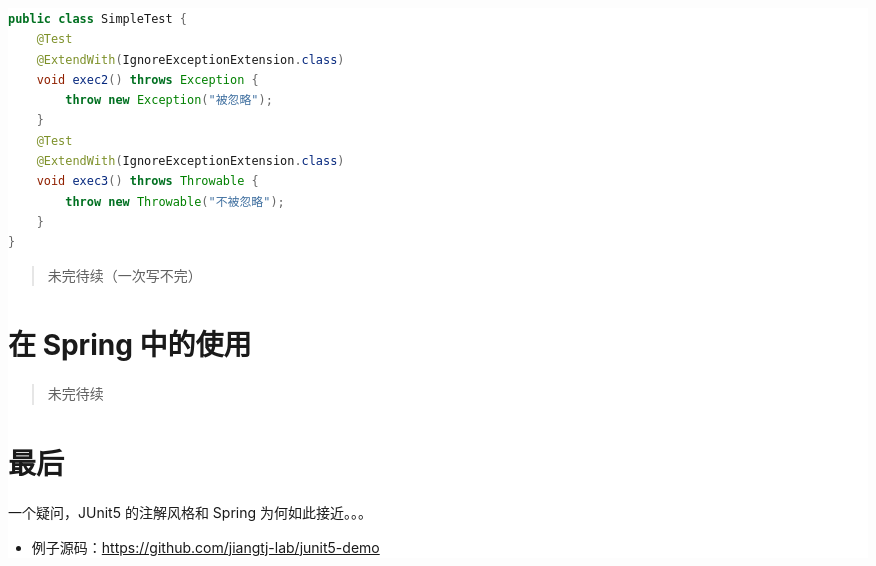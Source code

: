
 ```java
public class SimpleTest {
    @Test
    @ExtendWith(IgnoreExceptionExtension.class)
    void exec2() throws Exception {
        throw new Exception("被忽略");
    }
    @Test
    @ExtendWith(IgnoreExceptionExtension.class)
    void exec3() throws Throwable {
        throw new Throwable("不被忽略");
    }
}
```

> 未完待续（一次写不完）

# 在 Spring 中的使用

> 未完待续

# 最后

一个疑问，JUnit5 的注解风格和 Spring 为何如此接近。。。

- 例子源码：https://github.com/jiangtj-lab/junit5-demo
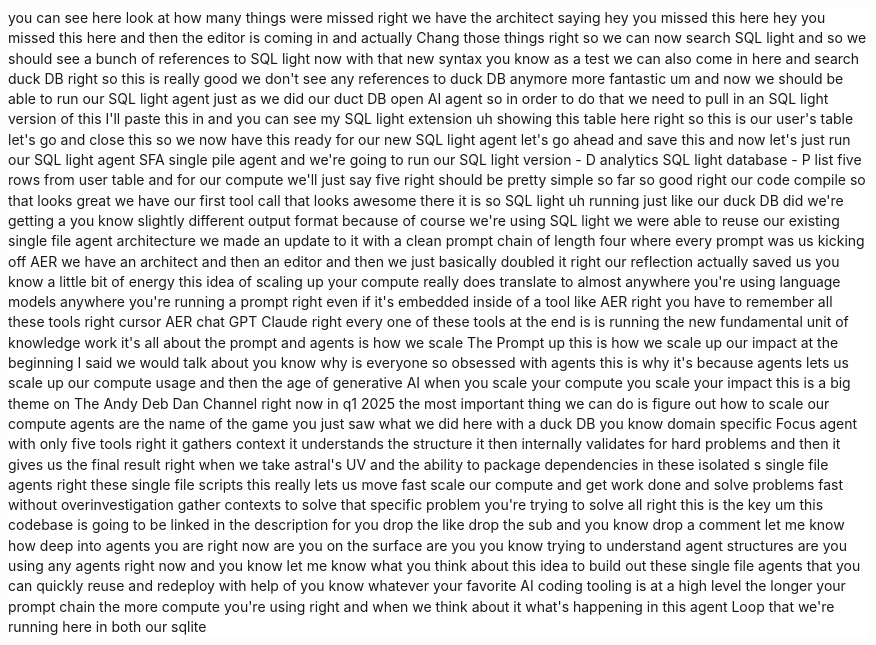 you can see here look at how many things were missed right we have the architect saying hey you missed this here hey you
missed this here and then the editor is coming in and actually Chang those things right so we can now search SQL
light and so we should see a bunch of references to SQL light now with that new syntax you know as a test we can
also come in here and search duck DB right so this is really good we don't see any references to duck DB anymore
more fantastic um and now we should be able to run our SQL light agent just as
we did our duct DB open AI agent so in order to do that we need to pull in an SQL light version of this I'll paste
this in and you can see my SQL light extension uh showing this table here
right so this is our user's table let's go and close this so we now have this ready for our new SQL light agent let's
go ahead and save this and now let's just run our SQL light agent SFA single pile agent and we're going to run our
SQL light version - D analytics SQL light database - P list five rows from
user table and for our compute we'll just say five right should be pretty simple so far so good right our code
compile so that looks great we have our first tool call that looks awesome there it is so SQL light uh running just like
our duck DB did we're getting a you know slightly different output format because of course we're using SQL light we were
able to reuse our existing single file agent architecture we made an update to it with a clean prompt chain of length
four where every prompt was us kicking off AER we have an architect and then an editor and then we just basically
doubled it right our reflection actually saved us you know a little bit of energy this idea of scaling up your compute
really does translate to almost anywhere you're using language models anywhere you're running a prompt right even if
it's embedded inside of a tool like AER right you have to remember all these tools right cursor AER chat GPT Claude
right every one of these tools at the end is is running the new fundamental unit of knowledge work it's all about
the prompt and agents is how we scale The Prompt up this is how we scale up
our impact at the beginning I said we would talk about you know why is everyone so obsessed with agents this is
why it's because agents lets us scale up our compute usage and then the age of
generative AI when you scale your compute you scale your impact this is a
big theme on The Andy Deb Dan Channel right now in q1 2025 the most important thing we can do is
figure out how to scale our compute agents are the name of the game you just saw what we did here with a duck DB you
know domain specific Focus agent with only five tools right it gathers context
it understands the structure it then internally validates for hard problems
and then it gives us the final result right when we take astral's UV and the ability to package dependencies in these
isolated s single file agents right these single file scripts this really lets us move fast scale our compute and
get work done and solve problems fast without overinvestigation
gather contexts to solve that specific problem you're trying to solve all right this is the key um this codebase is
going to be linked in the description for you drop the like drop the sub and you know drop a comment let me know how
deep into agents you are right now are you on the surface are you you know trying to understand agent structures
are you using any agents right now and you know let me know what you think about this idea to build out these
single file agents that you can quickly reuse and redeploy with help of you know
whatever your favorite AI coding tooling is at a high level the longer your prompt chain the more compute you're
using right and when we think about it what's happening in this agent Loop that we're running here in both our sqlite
****************************************
* **Instructions to follow**: Retype the entries above exactly. Stop after the line containing "missed this here and", and omit the pictures.

* **Solution for this exercise**:
Source code

:
 ```java
public class SimpleTest {
    @Test
    @ExtendWith(IgnoreExceptionExtension.class)
    void exec2() throws Exception {
        throw new Exception("被忽略");
    }
    @Test
    @ExtendWith(IgnoreExceptionExtension.class)
    void exec3() throws Throwable {
        throw new Throwable("不被忽略");
    }
}
```

> 未完待续（一次写不完）

# 在 Spring 中的使用

> 未完待续

# 最后

一个疑问，JUnit5 的注解风格和 Spring 为何如此接近。。。

- 例子源码：https://github.com/jiangtj-lab/junit5-demo
 you can see here look at how many things were missed right we have the architect saying hey you missed this here hey you
missed this here and then the editor is coming in and actually Chang those things right so we can now search SQL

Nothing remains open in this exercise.